### About this task
Below are the records; count the lines that include the string "request" and give only that number.

### Supplied material

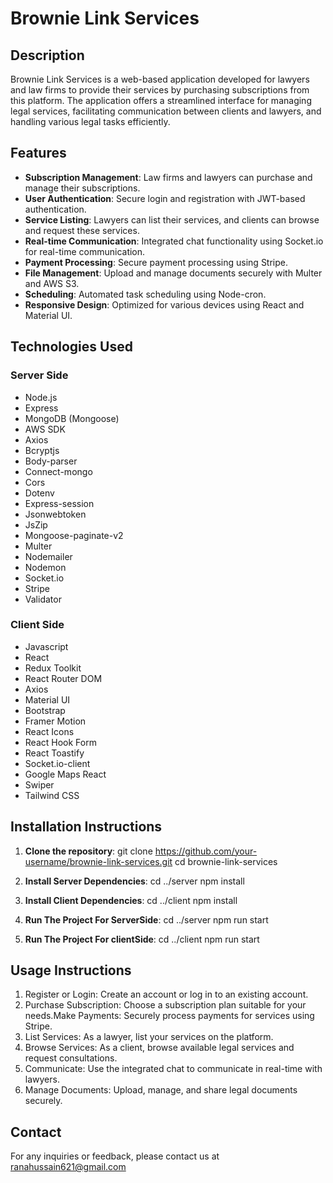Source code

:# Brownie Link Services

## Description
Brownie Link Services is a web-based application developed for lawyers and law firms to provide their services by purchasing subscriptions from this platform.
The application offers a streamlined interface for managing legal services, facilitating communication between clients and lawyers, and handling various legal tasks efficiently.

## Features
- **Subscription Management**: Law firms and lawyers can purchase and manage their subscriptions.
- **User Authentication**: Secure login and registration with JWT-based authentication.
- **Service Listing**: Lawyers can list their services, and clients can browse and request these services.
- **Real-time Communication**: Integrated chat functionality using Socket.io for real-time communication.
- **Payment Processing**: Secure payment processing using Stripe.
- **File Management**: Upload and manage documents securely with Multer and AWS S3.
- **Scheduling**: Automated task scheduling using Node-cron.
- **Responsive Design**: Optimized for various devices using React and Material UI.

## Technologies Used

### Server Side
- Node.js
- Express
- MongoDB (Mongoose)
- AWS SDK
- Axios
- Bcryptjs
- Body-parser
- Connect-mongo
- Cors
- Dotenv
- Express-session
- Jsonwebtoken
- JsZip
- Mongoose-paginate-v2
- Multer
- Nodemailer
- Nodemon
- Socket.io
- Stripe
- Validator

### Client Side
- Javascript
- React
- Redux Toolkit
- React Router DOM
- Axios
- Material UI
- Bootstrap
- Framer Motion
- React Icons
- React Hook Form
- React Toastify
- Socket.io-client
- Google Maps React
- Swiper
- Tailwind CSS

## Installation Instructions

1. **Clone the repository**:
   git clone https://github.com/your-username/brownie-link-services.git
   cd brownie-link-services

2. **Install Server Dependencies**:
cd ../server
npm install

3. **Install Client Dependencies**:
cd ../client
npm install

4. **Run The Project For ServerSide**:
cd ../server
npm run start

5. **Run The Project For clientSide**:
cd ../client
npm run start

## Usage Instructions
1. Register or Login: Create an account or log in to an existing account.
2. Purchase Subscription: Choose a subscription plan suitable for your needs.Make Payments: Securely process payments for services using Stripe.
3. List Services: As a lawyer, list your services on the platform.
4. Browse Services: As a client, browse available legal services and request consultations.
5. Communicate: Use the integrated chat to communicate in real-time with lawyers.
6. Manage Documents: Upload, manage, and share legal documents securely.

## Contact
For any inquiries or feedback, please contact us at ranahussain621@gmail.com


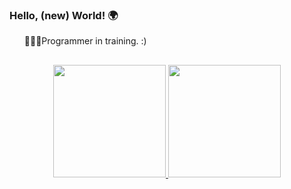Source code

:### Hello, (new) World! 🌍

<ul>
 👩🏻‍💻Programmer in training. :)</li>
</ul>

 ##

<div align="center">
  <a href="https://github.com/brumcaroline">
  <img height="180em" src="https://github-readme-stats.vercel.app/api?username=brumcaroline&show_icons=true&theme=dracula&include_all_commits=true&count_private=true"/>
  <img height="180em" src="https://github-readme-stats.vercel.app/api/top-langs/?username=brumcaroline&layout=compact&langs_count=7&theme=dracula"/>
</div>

### Answer section
2